「グアンタナモ収容所地獄からの手記」モハメドゥ・ウルド・スラヒ著、ラリー・シームズ編、中島由華訳
米国は、9・11の後、テロとの戦いを名目に、キューバ南東部に位置するグアンタナモ基地内の収容所に、世界各地で捕らえた「テロ容疑者」を集めて尋問を行ってきた。領土外の収容所なら人道的待遇を義務付けた国際条約は適用されないとして、無期限の拘束や残酷な尋問も問題にされないまま放置されているという。本書は、テロへの関与を疑われてグアンタナモ収容所に送られ、何らかの罪状で裁判が行われることもないまま14年間拘束されているひとりの男による手記である。

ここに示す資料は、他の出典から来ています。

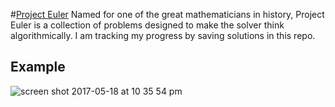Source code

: #[Project Euler](https://projecteuler.net)
Named for one of the great mathematicians in history, Project Euler is a collection of problems designed to make the solver think algorithmically. I am tracking my progress by saving solutions in this repo.

## Example
![screen shot 2017-05-18 at 10 35 54 pm](https://cloud.githubusercontent.com/assets/23462252/26232336/350beff8-3c1b-11e7-9e27-2f1071b39468.png)
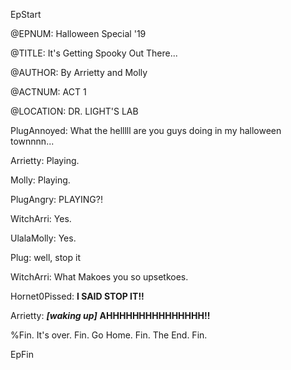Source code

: 

EpStart

<!-- Epilogue Info -->
 
@EPNUM: Halloween Special '19

@TITLE: It's Getting Spooky Out There...

@AUTHOR: By Arrietty and Molly

<!-- Epilogue -->

@ACTNUM: ACT 1

@LOCATION: DR. LIGHT'S LAB

PlugAnnoyed: What the helllll are you guys doing in my halloween townnnn...

Arrietty: Playing.

Molly: Playing.

PlugAngry: PLAYING?!

WitchArri: Yes.

UlalaMolly: Yes.

Plug: well, stop it

WitchArri: What Makoes you so upsetkoes.

Hornet0Pissed: **I SAID STOP IT!!**

Arrietty: ***[waking up]*** **AHHHHHHHHHHHHHHH!!**

%Fin. It's over. Fin. Go Home. Fin. The End. Fin.

EpFin

<script src="{{ '/assets/js/EpFormatter.js' | relative_url }}"></script>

拘禁中に覚えた英語によって書かれた手書きの手記は、政府の検閲によって不都合な部分は黒塗りにされた上で編者の手に渡っているため、いたるところに黒塗り箇所が出現する。それでも家族にも知らされないまま収容所に送られ、暴力や暴言、睡眠妨害など、不当な目に遭った日常が、抑制のきいた文章から伝わる。「テロ」の言葉ひとつで、人権を簡単に踏みにじることが可能な現状に悪寒を覚える。(河出書房新社 2800円+税)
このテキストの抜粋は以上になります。